--- INPUT RECORDS ---
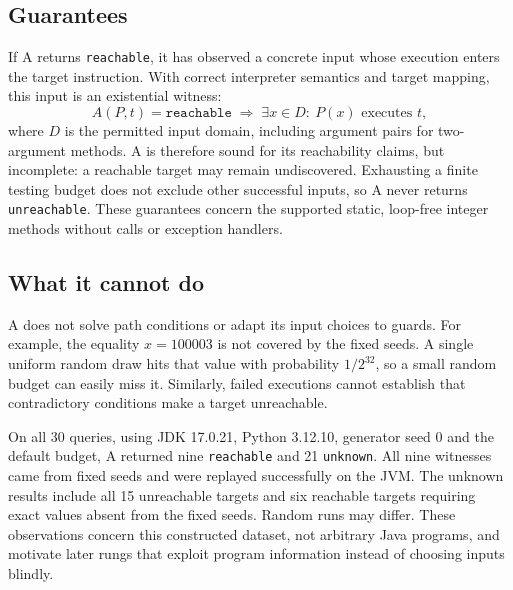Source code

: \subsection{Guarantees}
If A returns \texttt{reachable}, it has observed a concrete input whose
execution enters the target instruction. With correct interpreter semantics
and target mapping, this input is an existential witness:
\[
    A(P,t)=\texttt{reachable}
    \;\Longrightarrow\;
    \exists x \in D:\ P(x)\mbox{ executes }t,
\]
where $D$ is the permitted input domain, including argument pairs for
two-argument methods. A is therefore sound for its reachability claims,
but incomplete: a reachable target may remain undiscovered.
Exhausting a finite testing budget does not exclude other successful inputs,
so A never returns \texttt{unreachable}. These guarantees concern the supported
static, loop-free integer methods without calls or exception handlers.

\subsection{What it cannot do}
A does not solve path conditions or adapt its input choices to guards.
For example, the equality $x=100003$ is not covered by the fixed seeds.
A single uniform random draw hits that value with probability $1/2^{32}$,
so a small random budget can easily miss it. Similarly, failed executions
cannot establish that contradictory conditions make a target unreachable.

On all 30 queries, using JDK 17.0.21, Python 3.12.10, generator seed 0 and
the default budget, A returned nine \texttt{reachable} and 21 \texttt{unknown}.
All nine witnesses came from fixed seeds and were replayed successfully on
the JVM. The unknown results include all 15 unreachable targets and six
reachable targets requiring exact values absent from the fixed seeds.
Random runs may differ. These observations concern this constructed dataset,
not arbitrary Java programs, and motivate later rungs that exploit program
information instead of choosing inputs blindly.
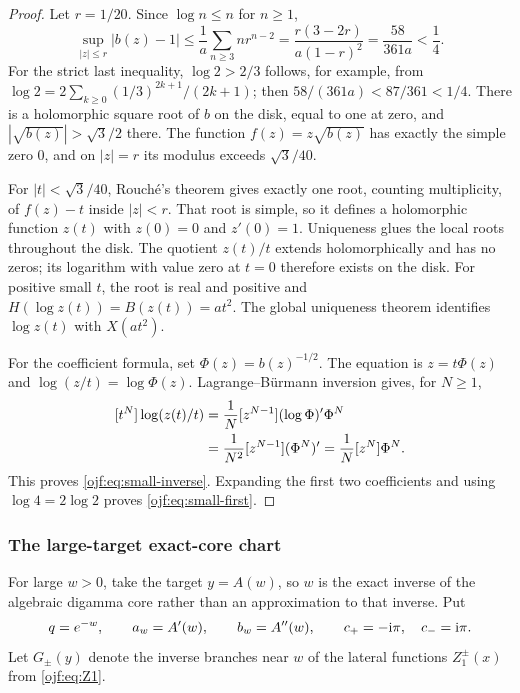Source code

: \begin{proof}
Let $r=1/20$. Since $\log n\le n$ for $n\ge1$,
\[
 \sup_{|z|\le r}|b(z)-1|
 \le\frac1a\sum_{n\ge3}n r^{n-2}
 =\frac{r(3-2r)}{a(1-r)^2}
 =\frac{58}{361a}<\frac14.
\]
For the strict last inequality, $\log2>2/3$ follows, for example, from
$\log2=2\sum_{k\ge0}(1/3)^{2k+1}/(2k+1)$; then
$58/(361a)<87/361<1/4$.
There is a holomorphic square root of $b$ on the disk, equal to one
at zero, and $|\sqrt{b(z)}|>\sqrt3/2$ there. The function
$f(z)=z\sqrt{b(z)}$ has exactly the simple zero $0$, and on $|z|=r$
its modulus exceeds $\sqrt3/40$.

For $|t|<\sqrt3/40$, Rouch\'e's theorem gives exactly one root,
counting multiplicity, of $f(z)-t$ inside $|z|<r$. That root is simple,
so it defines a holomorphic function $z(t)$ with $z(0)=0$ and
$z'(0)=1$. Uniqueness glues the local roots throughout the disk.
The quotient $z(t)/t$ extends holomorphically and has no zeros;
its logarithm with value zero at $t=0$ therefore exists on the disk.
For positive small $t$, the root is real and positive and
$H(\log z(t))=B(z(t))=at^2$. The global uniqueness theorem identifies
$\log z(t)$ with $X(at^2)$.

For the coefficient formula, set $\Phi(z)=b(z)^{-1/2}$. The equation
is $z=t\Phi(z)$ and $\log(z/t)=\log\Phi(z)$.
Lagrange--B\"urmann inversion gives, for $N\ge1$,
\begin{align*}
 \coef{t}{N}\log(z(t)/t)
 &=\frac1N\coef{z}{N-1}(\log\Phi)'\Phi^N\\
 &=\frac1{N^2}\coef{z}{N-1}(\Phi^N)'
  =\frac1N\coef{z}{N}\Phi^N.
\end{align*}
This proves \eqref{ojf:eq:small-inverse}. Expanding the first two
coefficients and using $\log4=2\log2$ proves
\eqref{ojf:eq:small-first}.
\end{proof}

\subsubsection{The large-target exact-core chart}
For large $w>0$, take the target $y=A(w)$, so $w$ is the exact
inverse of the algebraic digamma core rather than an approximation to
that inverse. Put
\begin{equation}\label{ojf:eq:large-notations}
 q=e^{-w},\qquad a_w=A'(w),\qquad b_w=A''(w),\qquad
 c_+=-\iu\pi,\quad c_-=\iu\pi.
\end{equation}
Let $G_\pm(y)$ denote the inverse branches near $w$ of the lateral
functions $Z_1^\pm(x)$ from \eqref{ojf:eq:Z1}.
---
§ **TASK TO COMPLETE**: The copy should hold exactly the lines above from the one with "All nine witnesses" through the one with "throughout the disk.", both ends counted, and no pictures at all.

§ **RESPONSE TO THE TASK**:
All nine witnesses came from fixed seeds and were replayed successfully on
the JVM. The unknown results include all 15 unreachable targets and six
reachable targets requiring exact values absent from the fixed seeds.
Random runs may differ. These observations concern this constructed dataset,
not arbitrary Java programs, and motivate later rungs that exploit program
information instead of choosing inputs blindly.
Source code

: \begin{proof}
Let $r=1/20$. Since $\log n\le n$ for $n\ge1$,
\[
 \sup_{|z|\le r}|b(z)-1|
 \le\frac1a\sum_{n\ge3}n r^{n-2}
 =\frac{r(3-2r)}{a(1-r)^2}
 =\frac{58}{361a}<\frac14.
\]
For the strict last inequality, $\log2>2/3$ follows, for example, from
$\log2=2\sum_{k\ge0}(1/3)^{2k+1}/(2k+1)$; then
$58/(361a)<87/361<1/4$.
There is a holomorphic square root of $b$ on the disk, equal to one
at zero, and $|\sqrt{b(z)}|>\sqrt3/2$ there. The function
$f(z)=z\sqrt{b(z)}$ has exactly the simple zero $0$, and on $|z|=r$
its modulus exceeds $\sqrt3/40$.

For $|t|<\sqrt3/40$, Rouch\'e's theorem gives exactly one root,
counting multiplicity, of $f(z)-t$ inside $|z|<r$. That root is simple,
so it defines a holomorphic function $z(t)$ with $z(0)=0$ and
$z'(0)=1$. Uniqueness glues the local roots throughout the disk.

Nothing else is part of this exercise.